This simple animated cartoon made me reflect on the fact that besides barriers such as the ones mentioned above, some barriers are created by the very researcher and having an effective research data management plan can help you take the decision of sharing or not your data, and how you want to share it. In any case, how your data has been managed should not be a barrier for sharing it.

How the data is managed is effectively important.  This unit presents impressive real cases of data fabrication and falsification, these cases are truly unbelievable and I can just think, why would somebody put his/her reputation on the line in such way? The consequences are simply terrifying.

The unit also mentions the benefits of sharing your data, which may bring various rewards such as scientific integrity, increased impact in terms of primary and secondary publications, it may allow collaboration between data users and data creators, it may be the source of some other innovative unrelated research based on the same data,…, there are indeed various benefits and perhaps more importantly the researcher maximises transparency and accountability of his/her research while at the same time he/she complies with funders’ requirements.

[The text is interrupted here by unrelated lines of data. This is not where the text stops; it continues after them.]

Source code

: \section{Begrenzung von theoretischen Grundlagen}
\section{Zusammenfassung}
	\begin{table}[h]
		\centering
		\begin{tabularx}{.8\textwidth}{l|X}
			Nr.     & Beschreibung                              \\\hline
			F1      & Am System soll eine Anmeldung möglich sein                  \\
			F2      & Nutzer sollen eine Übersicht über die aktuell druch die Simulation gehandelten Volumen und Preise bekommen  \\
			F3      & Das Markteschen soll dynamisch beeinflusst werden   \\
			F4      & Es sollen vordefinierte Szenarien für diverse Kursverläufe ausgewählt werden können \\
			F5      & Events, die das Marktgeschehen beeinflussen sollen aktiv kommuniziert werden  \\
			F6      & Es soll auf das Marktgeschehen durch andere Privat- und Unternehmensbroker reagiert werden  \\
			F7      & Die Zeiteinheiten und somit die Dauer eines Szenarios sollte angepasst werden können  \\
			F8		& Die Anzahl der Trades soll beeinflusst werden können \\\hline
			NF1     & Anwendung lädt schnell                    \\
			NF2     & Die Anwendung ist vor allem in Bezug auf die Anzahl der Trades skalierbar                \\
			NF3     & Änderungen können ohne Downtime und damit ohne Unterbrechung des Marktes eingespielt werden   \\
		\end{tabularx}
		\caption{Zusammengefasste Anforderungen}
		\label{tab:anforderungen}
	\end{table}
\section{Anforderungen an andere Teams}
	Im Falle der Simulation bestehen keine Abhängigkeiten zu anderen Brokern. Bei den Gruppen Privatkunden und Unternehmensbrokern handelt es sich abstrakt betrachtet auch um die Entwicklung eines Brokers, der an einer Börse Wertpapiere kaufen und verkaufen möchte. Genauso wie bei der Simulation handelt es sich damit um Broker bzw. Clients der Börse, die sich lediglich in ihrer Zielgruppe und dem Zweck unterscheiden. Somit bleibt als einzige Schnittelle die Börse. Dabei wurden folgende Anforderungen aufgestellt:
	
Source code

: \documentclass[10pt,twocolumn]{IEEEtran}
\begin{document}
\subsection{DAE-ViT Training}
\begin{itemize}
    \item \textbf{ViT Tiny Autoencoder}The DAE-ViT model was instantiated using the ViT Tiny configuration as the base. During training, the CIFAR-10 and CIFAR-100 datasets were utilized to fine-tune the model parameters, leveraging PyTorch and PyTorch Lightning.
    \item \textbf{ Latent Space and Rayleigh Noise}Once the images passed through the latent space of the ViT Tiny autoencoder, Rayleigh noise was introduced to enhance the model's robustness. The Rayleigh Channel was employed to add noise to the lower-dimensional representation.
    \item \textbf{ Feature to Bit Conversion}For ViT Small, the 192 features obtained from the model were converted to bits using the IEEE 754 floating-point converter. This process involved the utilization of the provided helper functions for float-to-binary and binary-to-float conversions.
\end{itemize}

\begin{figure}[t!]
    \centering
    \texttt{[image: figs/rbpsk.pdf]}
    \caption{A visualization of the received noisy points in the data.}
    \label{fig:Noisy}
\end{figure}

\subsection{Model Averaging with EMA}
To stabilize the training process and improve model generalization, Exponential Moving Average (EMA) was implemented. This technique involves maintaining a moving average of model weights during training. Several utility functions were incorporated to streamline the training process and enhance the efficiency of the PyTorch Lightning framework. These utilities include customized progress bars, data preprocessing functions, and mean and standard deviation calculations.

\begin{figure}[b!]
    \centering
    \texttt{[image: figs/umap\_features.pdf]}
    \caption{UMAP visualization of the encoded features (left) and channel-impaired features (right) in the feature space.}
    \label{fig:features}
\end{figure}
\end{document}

Making your data shareable is not an easy task; there are several things to take into account, specially the need to define how you want your data to be re-used? This unit introduces Open data licensing briefly, a topic which I would possible like to see more developed in another unit.

In general, this is a really useful unit which I genuinely enjoyed reading.

MANTRA unit available from: http://datalib.edina.ac.uk/mantra/preservation.html

iridium – postgrad evaluation of MANTRA RDM training – Data protection, rights and access unit

From Blanca.

Today I had the opportunity to explore the “Data protection, rights and access” unit of MANTRA. This is a quite new unit which offers plenty of relevant and essential concepts.

Firstly, it discusses the concept of ethics and how ethical requirements need to be taken into consideration with planning a RDM. Ethics, is a serious issue, specially when it involves people. Most of the examples and RDM strategies discussed over the unit concern data about people.

Essential concepts this unit focusses on are privacy, consent and confidentiality. The first step towards an ethical research would be to obtain consent from your research subjects (This way people are given the right to take decisions on the use of their personal data). Next, the researcher needs to make sure he/she will guarantee the protection of subject’s privacy, to do so, the researcher will need to outline confidentiality strategies (this is an agreement between the researcher and the research subjects on how his/her identifiable private information will be handled, managed and disseminated).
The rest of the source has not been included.